**What to work on**
Each line that contains the word "WOOL" is to be copied from the records below.

━━━ Input material

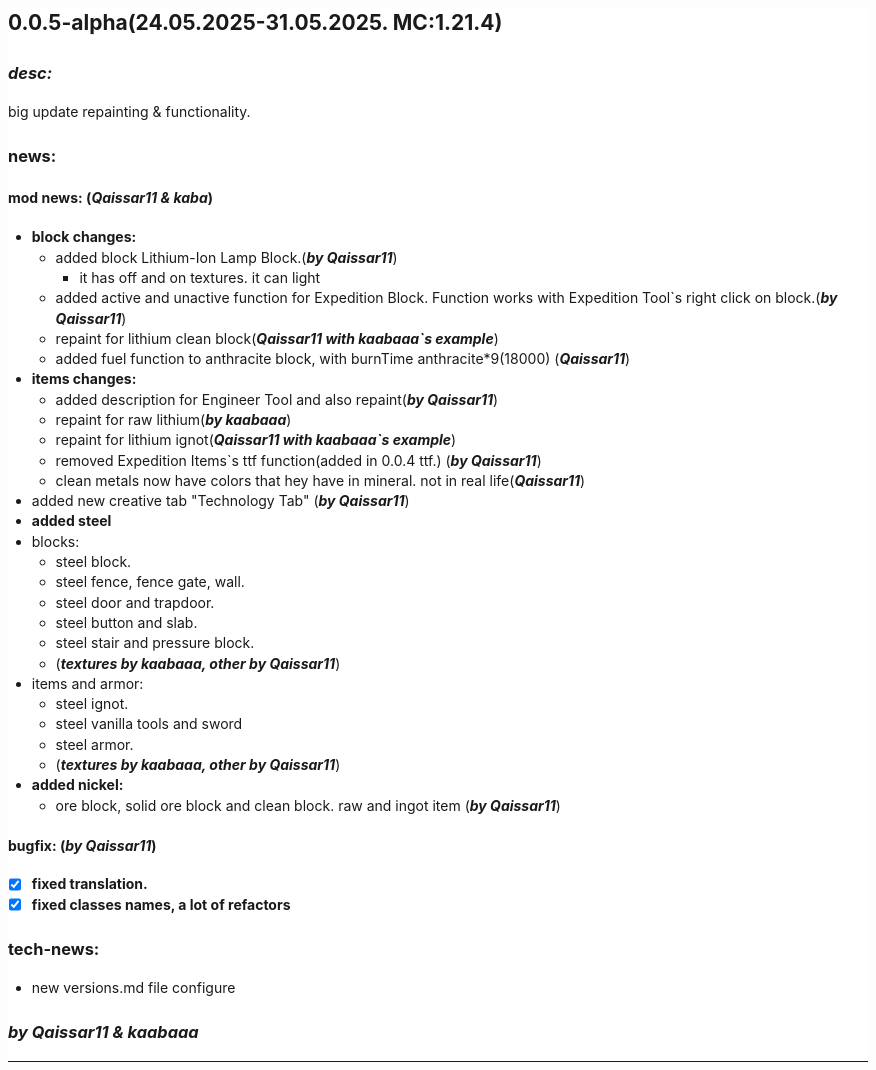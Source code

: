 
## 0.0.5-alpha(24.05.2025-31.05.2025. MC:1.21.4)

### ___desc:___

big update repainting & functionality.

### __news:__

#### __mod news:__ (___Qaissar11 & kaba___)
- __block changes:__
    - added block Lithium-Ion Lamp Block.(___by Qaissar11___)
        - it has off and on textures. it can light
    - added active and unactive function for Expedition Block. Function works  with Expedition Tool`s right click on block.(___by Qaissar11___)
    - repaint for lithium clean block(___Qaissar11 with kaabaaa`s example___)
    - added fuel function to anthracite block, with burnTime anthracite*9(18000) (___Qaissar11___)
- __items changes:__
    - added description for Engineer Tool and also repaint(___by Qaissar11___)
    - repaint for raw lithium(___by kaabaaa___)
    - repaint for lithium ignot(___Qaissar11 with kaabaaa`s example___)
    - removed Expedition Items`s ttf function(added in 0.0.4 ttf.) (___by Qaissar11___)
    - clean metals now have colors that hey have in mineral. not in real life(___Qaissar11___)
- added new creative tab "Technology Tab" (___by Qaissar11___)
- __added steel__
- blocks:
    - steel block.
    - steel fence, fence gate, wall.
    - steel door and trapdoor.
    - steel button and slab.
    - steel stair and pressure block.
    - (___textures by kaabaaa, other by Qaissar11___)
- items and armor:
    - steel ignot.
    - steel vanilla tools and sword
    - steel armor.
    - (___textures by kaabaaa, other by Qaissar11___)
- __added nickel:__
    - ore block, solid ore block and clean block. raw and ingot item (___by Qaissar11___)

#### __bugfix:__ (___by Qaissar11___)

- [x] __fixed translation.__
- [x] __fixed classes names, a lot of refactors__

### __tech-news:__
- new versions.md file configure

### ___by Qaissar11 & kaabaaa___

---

━━━━━━
━━━ Input material

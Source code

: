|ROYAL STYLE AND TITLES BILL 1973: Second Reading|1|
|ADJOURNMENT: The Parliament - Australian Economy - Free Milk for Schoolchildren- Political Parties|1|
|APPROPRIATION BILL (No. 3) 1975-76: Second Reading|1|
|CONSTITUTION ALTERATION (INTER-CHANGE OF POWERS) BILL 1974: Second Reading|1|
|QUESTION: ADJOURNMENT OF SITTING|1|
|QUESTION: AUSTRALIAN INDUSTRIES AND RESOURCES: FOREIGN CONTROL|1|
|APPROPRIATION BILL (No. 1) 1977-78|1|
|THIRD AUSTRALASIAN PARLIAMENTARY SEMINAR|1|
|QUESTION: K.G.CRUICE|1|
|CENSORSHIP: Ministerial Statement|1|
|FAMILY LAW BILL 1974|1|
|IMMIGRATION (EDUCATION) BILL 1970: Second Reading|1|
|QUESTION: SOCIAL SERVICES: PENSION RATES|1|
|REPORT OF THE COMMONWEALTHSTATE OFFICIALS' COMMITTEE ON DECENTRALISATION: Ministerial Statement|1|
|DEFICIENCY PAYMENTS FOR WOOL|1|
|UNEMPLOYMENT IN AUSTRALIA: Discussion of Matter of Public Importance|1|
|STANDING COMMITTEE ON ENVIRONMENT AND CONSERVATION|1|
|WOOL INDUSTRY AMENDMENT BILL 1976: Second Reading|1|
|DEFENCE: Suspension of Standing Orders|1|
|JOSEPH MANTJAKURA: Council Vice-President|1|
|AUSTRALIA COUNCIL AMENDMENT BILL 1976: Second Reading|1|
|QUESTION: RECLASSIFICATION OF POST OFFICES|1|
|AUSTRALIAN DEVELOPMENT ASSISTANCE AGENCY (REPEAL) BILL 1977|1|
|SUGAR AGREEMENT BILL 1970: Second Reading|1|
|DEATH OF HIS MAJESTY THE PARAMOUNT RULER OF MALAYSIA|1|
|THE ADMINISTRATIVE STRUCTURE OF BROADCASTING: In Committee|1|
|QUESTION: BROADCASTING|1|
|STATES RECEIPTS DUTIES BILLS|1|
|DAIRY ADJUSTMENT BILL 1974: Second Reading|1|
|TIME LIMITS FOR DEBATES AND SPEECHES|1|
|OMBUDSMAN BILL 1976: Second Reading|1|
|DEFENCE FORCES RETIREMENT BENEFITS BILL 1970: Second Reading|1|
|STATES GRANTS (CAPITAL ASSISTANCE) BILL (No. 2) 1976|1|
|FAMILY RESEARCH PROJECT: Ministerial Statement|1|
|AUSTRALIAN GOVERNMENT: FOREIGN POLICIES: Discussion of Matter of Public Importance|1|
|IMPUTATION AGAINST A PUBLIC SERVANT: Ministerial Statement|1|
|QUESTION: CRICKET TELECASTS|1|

━━━━━━

**Written solution**
|DEFICIENCY PAYMENTS FOR WOOL|1|
|WOOL INDUSTRY AMENDMENT BILL 1976: Second Reading|1|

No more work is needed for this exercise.